In the fight game, title shots are sometimes never attained. Getting two in as many fights, well, that usually doesn't occur outside of an immediate rematch, which is typically due to a split or controversial decision. Divisions can be littered with fighters who fail to win the gold in their first chance, then strive back toward it, only to never get a shot at redemption.
But for Daniel Cormier, one man's misfortune has given birth to a second opportunity.
"Normally, that doesn't happen unless you are the champion," a very happy Cormier told MMAmania.com early Wednesday morning.
On Tuesday night, UFC announced Jon Jones would be stripped of his light heavyweight title and suspended indefinitely, due to his recent arrest on a felony charge for leaving the scene of an accident and subsequent pending legal issues. Cormier was then announced as Jones' replacement against Anthony Johnson at UFC 187 on May 23, 2015.
Our full report here.
While the Jones news was unfolding on Sunday evening, "DC" was phoning UFC President Dana White to offer his services for Memorial Day Weekend, since it was looking pretty grim for Jones' chances at that time.

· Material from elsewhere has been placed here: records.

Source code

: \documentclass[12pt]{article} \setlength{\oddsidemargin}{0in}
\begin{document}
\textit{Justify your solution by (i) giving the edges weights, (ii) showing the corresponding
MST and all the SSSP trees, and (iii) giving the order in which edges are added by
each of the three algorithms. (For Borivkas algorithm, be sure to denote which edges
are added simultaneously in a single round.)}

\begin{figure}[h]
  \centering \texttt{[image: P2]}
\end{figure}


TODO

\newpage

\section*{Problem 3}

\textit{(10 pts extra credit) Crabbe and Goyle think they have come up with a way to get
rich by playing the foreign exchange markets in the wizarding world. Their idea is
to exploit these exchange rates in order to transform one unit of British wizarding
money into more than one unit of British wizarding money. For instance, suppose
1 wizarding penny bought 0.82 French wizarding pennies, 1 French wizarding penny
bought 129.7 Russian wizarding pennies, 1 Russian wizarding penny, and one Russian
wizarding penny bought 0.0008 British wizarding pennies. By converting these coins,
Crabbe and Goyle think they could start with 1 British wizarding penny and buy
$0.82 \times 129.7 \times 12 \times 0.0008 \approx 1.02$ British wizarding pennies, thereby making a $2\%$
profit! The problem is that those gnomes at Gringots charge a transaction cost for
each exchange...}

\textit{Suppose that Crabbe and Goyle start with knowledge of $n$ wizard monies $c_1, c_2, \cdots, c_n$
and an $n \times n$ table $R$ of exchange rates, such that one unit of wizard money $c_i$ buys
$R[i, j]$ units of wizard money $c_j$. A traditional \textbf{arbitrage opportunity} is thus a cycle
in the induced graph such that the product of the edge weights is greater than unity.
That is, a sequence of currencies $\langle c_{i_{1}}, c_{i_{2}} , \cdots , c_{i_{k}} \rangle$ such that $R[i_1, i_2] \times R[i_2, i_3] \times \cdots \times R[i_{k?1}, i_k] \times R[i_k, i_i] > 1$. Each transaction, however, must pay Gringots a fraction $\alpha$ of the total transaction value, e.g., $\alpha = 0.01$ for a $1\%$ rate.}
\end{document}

"I did, right away," said Cormier, who was originally scheduled to fight Ryan Bader at UFC Fight Night 68 in June. "Once you get through the shock and you get through the awe of the whole thing, like 'Oh my God I cannot believe this is happening. Is this lady okay? Is this lady's kid okay?' Then you kind of start thinking about opportunity. Your initial reaction is always going to be the human reaction -- it's not the competitor's reaction -- it's 'is everybody okay.'
"Then you start thinking man... We pay attention to social media. When you start to read it and you start to see like, 'I don't think he's going to come out of this. I think this is going to turn out bad.' You start thinking, 'maybe there is an opportunity for me,' and you start to kind of search yourself. I called Dana a few times and I think Dana was on vacation. Then I started calling Lorenzo. I just actually went to the next level after I called Dana a couple of times."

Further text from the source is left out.